AUGUSTA — Partisan viewpoints emerged Friday on the Legislature’s Government Oversight Committee as it began its review of a federal investigation that detailed flaws in Maine’s unemployment appeals system and criticized Gov. Paul LePage and his appointees for intervening in the process.
Democrats and Republicans on the 12-member panel gave widely differing views of the report by the U.S. Department of Labor Office of the Solicitor.
The report, issued Thursday, says LePage endangered the fair-hearings process last year when he summoned unemployment-claims hearing officers to a lunch at the Blaine House to discuss his concerns about inconsistent results in appeals cases.
The report says the administration’s labor commissioners have intervened in the work of hearing officers by questioning them about decisions they made in individual cases, which “could be perceived as an attempt to influence the appeals decision-making process in favor of employers.”
It also says Maine’s system for handling unemployment appeals doesn’t always meet federal guidelines and should be revised in certain technical areas, related to the handling of evidence and the legal weight given to rulings by the state’s Unemployment Insurance Commission.
Republicans on the oversight committee tried to delay discussion of the report, which has been on the committee’s agenda for several months as the panel awaited the outcome of the federal inquiry.
When discussion began, Republicans said the report validates the governor’s concerns about inconsistent rulings by hearing officers.
Democrats countered that the report shows the state must improve its appeals process, and that the LePage administration was wrong to claim that hearing officers had been biased in their rulings.
“The governor probably overstepped his bounds (with the lunch meeting), I’m not suggesting that he didn’t,” said Rep. Lance Harvell, R-Farmington. “But there’s no evidence that it came to anything.”
Sen. Chris Johnson, D-Somerville, noted that the federal findings largely align with those of a commission convened by the governor to study unemployment appeals.
Both reports showed problems with evidence allowance practices in the appeals hearings but no evidence of bias by hearing officers.
“It seems to me is what we’ve got is a system that needs to make the improvements regarding the rules of evidence and procedure,” Johnson said.

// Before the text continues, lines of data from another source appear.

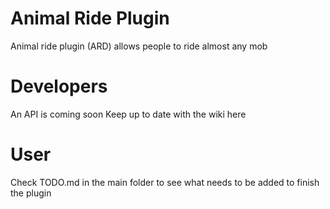 Animal Ride Plugin
==================
Animal ride plugin (ARD) allows people to ride almost any mob

Developers
==========
An API is coming soon
Keep up to date with the wiki here

User
====
Check TODO.md in the main folder to see what needs to be added to finish the plugin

The committee took no immediate action and will continue its review of the issue on March 14.
LePage’s meeting with the hearing officers and the federal inquiry that followed were rare, if not unprecedented, in Maine and nationally.
Brian Langley, the unemployment insurance director for the National Association of State Workforce Agencies, a national organization representing state administrators of unemployment insurance laws, said he could not recall the Department of Labor solicitor initiating a similar probe.

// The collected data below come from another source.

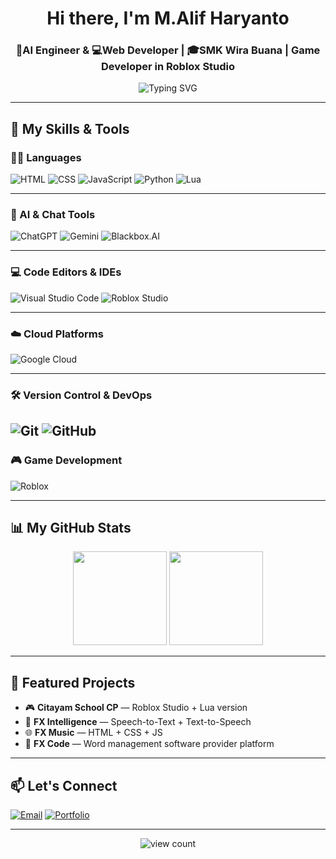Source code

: <!-- Profil README untuk GitHub -->

<h1 align="center">Hi there, I'm M.Alif Haryanto</h1>
<h3 align="center">🧠AI Engineer & 💻Web Developer | 🎓SMK Wira Buana | Game Developer in Roblox Studio</h3>

<p align="center">
  <img src="https://readme-typing-svg.herokuapp.com?font=Fira+Code&duration=4000color=00BFFF&center=true&vCenter=true&lines=🤖+AI+Enthusiast;🎮+Game+Developer+in+Roblox+Studio;🌐+Web+Developer;+🤖+AI+Engineer" alt="Typing SVG" />
</p>

---

## 🧠 My Skills & Tools

### 👨‍💻 Languages
![HTML](https://img.shields.io/badge/HTML-E34F26?style=for-the-badge&logo=html5&logoColor=white)
![CSS](https://img.shields.io/badge/CSS-1572B6?style=for-the-badge&logo=css3&logoColor=white)
![JavaScript](https://img.shields.io/badge/JavaScript-F7DF1E?style=for-the-badge&logo=javascript&logoColor=black)
![Python](https://img.shields.io/badge/Python-3776AB?style=for-the-badge&logo=python&logoColor=white)
![Lua](https://img.shields.io/badge/Lua-2C2D72?style=for-the-badge&logo=lua&logoColor=white)

---

### 🧠 AI & Chat Tools
![ChatGPT](https://img.shields.io/badge/ChatGPT-10A37F?style=for-the-badge&logo=openai&logoColor=white)
![Gemini](https://img.shields.io/badge/Gemini-4285F4?style=for-the-badge&logo=google&logoColor=white)
![Blackbox.AI](https://img.shields.io/badge/Blackbox.AI-000000?style=for-the-badge&logo=github&logoColor=white)

---

### 💻 Code Editors & IDEs
![Visual Studio Code](https://img.shields.io/badge/VS%20Code-007ACC?style=for-the-badge&logo=visual-studio-code&logoColor=white)
![Roblox Studio](https://img.shields.io/badge/Roblox%20Studio-000000?style=for-the-badge&logo=roblox&logoColor=white)

---
### ☁️ Cloud Platforms
![Google Cloud](https://img.shields.io/badge/Google%20Cloud-4285F4?style=for-the-badge&logo=google-cloud&logoColor=white)

---
### 🛠️ Version Control & DevOps
![Git](https://img.shields.io/badge/Git-F05032?style=for-the-badge&logo=git&logoColor=white)
![GitHub](https://img.shields.io/badge/GitHub-181717?style=for-the-badge&logo=github&logoColor=white)
---

### 🎮 Game Development
![Roblox](https://img.shields.io/badge/Roblox-000000?style=for-the-badge&logo=roblox&logoColor=white)

---

## 📊 My GitHub Stats

<p align="center">
  <img src="https://github-readme-stats.vercel.app/api?username=alifharyanto&show_icons=true&theme=radical" height="150"/>
  <img src="https://github-readme-stats.vercel.app/api/top-langs/?username=alifharyanto&layout=compact&theme=radical" height="150"/>
</p>

---

## 🚀 Featured Projects

- 🎮 **Citayam School CP** — Roblox Studio + Lua version  
- 🤖 **FX Intelligence** — Speech-to-Text + Text-to-Speech  
- 🌐 **FX Music** — HTML + CSS + JS
- 🔔 **FX Code** — Word management software provider platform

---

## 📫 Let's Connect

[![Email](https://img.shields.io/badge/Email-D14836?style=flat-square&logo=gmail&logoColor=white)](mailto:alifharyanto201012@gmail.com)
[![Portfolio](https://img.shields.io/badge/Portfolio-Website-green?style=flat-square&logo=google-chrome&logoColor=white)](https://portofolio-mhmmdalif.netlify.app/)

---

<p align="center">
  <img src="https://komarev.com/ghpvc/?username=alifharyanto&label=Profile+Views&color=blue&style=flat" alt="view count"/>
</p>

The governor’s commission did not address the Blaine House meeting, but the solicitor’s report did.
“Our fact-finding interviews suggest that LePage administration officials have interfered in the (hearings process),” the report says.
“Our fact-finding revealed that labor commissioners have, on occasion, become directly involved in (hearing officers’) decision-making, such as interviewing staff-level hearing officers and/or their supervisors about specific rulings. The level and nature of this participation has, at times, exceeded the normal management prerogative of managing the day-to-day operations … and can be perceived as an attempt to influence the appeals decision-making process in favor of employers.”
LePage officials initially denied that there was a federal inquiry.
On Thursday, the administration said the federal review confirmed the governor’s concerns.
But in a written statement, LePage blasted the finding that he erred in influencing the process, saying it is politically motivated speculation by the Obama administration and a Democratic network that reaches from Maine to Washington, D.C.